ROAD EQUIVALENT TARIFFS were introduced to the CalMac network between 2012 and 2015. The previous fares were inconsistent and generally very high, particularly on shorter routes like ours. RET in p…




					mullandionaferrycommittee.org


----------



## Fisherman (Dec 19, 2021)

mistericeman said:


> RET
> 
> 
> ROAD EQUIVALENT TARIFFS were introduced to the CalMac network between 2012 and 2015. The previous fares were inconsistent and generally very high, particularly on shorter routes like ours. RET in p…
> ...


Thank you for that lots of interesting info there.
From the figures on here it would cost about £190 plus passengers for a 6m van to Arran roughly £222 and £250 plus passengers for an 8m van roughly £282 far higher than I estimated if RTE was removed. The Arran ferries are about 15% more expensive than the mull ferry figures shown on the link.


----------



## mistericeman (Dec 19, 2021)

Not sure this is of any interest 



			https://www.starconference.org.uk/star/2008/Paul_McCartney.pdf


----------



## colinm (Dec 19, 2021)

Reading the 'Transport Scotland' reports on the effects of RET is quite interesting.
Generally.
Residents have reported some problems with summer bookings, but this seems to be the general increase in traffic, no mention of motorhomes.
The 'season' has been extended, giving income over a longer period.
Many businesses have reported increases in spending by tourists, but those competing with the mainland have seen a reduction in spending by residents!


----------



## Fisherman (Dec 19, 2021)

colinm said:


> Reading the 'Transport Scotland' reports on the effects of RET is quite interesting.
> Generally.
> Residents have reported some problems with summer bookings, but this seems to be the general increase in traffic, no mention of motorhomes.
> The 'season' has been extended, giving income over a longer period.
> Many businesses have reported increases in spending by tourists, but those competing with the mainland have seen a reduction in spending by residents!

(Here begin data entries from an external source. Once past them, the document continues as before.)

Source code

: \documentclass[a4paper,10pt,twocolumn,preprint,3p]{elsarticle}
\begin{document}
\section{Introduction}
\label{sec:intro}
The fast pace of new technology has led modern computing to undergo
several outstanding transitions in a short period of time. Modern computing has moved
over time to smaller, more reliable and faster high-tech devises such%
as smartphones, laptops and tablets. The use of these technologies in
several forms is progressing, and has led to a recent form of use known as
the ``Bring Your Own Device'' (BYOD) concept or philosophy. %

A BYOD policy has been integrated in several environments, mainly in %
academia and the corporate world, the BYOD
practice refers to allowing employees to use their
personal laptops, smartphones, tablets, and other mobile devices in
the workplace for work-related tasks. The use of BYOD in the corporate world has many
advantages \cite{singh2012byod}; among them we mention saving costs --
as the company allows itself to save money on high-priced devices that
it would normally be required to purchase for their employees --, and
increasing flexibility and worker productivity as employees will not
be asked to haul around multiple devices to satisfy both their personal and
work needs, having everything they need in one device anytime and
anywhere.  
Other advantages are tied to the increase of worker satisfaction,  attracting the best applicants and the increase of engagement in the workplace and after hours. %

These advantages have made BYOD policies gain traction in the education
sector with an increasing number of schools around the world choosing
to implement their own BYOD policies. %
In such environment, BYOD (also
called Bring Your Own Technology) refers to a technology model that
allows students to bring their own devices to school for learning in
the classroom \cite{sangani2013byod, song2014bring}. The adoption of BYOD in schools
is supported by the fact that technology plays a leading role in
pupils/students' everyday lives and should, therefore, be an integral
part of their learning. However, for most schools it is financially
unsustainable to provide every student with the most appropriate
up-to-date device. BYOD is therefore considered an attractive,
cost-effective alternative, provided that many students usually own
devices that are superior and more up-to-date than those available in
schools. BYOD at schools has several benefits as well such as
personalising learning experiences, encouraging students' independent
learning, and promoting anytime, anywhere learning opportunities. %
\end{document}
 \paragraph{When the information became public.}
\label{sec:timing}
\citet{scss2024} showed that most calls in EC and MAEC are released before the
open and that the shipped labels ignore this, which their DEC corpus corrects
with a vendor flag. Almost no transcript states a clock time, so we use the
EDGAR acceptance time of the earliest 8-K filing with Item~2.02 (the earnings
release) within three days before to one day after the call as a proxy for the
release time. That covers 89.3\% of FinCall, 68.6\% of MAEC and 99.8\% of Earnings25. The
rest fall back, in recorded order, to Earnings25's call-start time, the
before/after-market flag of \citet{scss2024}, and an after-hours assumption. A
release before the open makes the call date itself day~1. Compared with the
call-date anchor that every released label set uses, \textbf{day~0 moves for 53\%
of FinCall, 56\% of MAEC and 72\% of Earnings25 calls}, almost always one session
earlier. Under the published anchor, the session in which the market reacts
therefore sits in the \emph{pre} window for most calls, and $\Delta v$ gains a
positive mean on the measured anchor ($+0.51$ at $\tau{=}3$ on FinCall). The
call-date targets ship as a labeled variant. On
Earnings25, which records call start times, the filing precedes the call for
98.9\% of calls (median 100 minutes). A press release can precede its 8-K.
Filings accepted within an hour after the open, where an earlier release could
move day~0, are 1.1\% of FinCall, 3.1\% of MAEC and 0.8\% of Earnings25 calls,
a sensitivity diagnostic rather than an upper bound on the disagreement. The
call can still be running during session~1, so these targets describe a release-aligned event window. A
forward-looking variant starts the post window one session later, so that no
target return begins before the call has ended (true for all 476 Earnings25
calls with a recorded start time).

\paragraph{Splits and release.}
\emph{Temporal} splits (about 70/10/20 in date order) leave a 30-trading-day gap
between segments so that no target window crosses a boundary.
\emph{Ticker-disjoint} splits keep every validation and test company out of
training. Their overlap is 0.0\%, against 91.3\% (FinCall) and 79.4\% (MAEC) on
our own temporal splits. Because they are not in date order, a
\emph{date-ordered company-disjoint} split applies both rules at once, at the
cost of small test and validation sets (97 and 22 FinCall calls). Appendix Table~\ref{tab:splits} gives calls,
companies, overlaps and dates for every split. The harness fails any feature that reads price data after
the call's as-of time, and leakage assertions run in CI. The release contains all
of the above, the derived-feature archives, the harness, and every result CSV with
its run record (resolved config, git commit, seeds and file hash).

Motorhomes are not the problem, there are not enough to make much difference. If they banned us these issues would still remain. The issues don’t revolve around lots of motorhomes filling ferries, but the attitudes of a minority who hold sway. CalMac have yet again shown what they think of us. Introducing a tariff for us solely speaks multitudes, and so soon after banning us solely from queuing, please note the word solely.


----------



## Fisherman (Dec 19, 2021)

Well, well.
I just got my hands on some figures for the Ardrossan to Brodick crossing for 2020
102,459 cars
6,864 commercial vehicles.
352 coaches 

*2,642 motorhomes and caravans.*
In winter months motorhomes are less than 1% of the vehicles transported.
These figures make a mockery of what has been going on in recent times.

I am waiting for the figures for all their crossings, and will post them when I receive them.


----------



## reiverlad (Dec 20, 2021)

I know both the benefits and the challenges & penalties of living here on Bute.
The benefit of a relaxing lifestyle combined with stunning views are hard to beat.
Also, having a regular bus service to get around here on the island is another welcome bonus.

The challenges are that in bad weather you have no idea if you are gonna get on or off the island !
The penalties of high food costs combined with a restricted range of goods and clothing all makes everyone dig deep into their pockets to live.
The other penalty I have to look out for, is the sneaky visits over here by Wully   

I have a huge difference to get on and off with my motorhome depending on where I want to go.

A 35 minute ferry trip to Wemyss Bay is £25.60 return and a 5 minute ferry trip north to Colintraive is £14.20 return

The islanders are encouraged by Calmac to go on the ferry as foot passengers and to that end it costs me £1.50 return.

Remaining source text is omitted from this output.